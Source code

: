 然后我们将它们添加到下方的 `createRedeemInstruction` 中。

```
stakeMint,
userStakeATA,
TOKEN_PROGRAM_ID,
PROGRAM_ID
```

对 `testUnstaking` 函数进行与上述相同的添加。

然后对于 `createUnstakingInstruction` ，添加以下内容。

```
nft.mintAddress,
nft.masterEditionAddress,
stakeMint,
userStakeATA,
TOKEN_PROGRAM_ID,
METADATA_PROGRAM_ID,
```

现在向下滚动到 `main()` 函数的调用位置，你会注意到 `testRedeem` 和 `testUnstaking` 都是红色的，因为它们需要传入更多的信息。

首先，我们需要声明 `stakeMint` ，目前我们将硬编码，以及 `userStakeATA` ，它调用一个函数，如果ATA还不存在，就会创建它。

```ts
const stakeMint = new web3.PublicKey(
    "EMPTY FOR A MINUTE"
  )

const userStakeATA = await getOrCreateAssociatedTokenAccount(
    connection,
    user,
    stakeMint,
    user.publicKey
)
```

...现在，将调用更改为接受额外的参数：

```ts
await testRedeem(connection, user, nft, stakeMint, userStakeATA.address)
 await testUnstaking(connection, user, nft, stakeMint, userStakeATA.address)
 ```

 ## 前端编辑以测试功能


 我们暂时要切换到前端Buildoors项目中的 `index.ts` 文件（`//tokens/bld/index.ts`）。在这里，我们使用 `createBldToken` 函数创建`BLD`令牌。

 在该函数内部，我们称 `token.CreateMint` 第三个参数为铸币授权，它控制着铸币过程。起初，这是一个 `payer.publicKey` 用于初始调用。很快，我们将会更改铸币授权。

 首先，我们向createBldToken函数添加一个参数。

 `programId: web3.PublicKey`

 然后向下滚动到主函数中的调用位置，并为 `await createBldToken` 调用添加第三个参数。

Assignment: From top to bottom, reproduce the material exactly.

Your response:
Source code

: 然后我们将它们添加到下方的 `createRedeemInstruction` 中。

```
stakeMint,
userStakeATA,
TOKEN_PROGRAM_ID,
PROGRAM_ID
```

对 `testUnstaking` 函数进行与上述相同的添加。

然后对于 `createUnstakingInstruction` ，添加以下内容。

```
nft.mintAddress,
nft.masterEditionAddress,
stakeMint,
userStakeATA,
TOKEN_PROGRAM_ID,
METADATA_PROGRAM_ID,
```

现在向下滚动到 `main()` 函数的调用位置，你会注意到 `testRedeem` 和 `testUnstaking` 都是红色的，因为它们需要传入更多的信息。

首先，我们需要声明 `stakeMint` ，目前我们将硬编码，以及 `userStakeATA` ，它调用一个函数，如果ATA还不存在，就会创建它。

```ts
const stakeMint = new web3.PublicKey(
    "EMPTY FOR A MINUTE"
  )

const userStakeATA = await getOrCreateAssociatedTokenAccount(
    connection,
    user,
    stakeMint,
    user.publicKey
)
```

...现在，将调用更改为接受额外的参数：

```ts
await testRedeem(connection, user, nft, stakeMint, userStakeATA.address)
 await testUnstaking(connection, user, nft, stakeMint, userStakeATA.address)
 ```

 ## 前端编辑以测试功能


 我们暂时要切换到前端Buildoors项目中的 `index.ts` 文件（`//tokens/bld/index.ts`）。在这里，我们使用 `createBldToken` 函数创建`BLD`令牌。

 在该函数内部，我们称 `token.CreateMint` 第三个参数为铸币授权，它控制着铸币过程。起初，这是一个 `payer.publicKey` 用于初始调用。很快，我们将会更改铸币授权。

 首先，我们向createBldToken函数添加一个参数。

 `programId: web3.PublicKey`

 然后向下滚动到主函数中的调用位置，并为 `await createBldToken` 调用添加第三个参数。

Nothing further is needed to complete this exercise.